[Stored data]
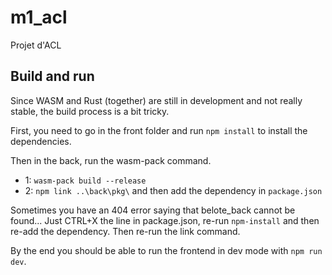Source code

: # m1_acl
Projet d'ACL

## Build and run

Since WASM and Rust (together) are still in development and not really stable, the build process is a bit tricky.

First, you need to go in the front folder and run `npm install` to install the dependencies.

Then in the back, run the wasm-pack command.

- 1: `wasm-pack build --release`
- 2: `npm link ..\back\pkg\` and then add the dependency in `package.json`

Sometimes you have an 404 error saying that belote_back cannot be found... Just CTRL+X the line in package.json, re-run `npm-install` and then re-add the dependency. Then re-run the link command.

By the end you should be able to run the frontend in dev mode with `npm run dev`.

---

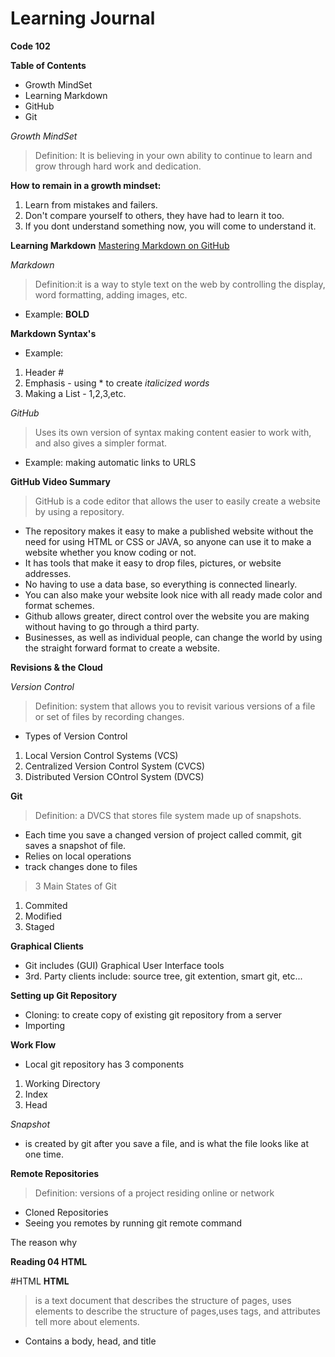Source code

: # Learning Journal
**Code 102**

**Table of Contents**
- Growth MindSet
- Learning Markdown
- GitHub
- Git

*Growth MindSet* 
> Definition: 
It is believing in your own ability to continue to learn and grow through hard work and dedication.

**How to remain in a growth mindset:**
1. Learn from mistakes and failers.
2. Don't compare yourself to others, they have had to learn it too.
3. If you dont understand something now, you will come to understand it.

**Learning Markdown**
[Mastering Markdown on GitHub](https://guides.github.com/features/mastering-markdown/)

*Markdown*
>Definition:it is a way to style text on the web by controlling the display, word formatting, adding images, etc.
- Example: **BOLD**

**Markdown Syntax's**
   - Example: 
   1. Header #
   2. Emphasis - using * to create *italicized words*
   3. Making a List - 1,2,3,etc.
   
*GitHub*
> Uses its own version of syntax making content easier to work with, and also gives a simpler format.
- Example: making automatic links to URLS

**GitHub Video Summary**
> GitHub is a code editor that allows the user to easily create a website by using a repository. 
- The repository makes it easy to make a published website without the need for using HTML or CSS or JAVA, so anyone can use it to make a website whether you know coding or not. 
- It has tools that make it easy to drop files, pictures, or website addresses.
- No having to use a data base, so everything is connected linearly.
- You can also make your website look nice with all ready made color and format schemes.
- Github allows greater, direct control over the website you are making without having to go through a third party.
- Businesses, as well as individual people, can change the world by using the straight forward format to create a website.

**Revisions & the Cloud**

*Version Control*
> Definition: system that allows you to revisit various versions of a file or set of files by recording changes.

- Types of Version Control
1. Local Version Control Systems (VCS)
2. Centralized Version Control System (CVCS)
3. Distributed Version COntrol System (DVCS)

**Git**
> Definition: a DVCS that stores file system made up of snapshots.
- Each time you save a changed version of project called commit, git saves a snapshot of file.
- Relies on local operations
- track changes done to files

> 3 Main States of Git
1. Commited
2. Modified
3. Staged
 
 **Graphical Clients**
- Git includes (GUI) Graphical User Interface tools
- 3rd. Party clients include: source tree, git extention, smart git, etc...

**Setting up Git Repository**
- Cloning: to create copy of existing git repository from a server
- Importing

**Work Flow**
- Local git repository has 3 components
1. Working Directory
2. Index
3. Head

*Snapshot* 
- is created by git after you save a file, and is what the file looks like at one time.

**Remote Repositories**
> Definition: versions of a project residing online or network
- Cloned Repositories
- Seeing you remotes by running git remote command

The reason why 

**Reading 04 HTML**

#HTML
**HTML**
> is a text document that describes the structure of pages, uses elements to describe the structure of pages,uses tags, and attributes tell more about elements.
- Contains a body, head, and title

==

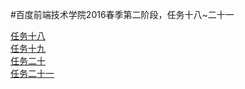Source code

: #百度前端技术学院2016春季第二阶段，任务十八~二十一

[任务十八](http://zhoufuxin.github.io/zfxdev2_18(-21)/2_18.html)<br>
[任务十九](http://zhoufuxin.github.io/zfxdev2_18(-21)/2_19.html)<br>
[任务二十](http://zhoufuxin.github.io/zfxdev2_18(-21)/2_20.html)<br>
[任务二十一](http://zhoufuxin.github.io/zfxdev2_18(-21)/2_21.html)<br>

## Task to complete
Could you copy every line from the records that has "Example" in it?

## Answer
- Example: **BOLD**
   - Example: 
- Example: making automatic links to URLS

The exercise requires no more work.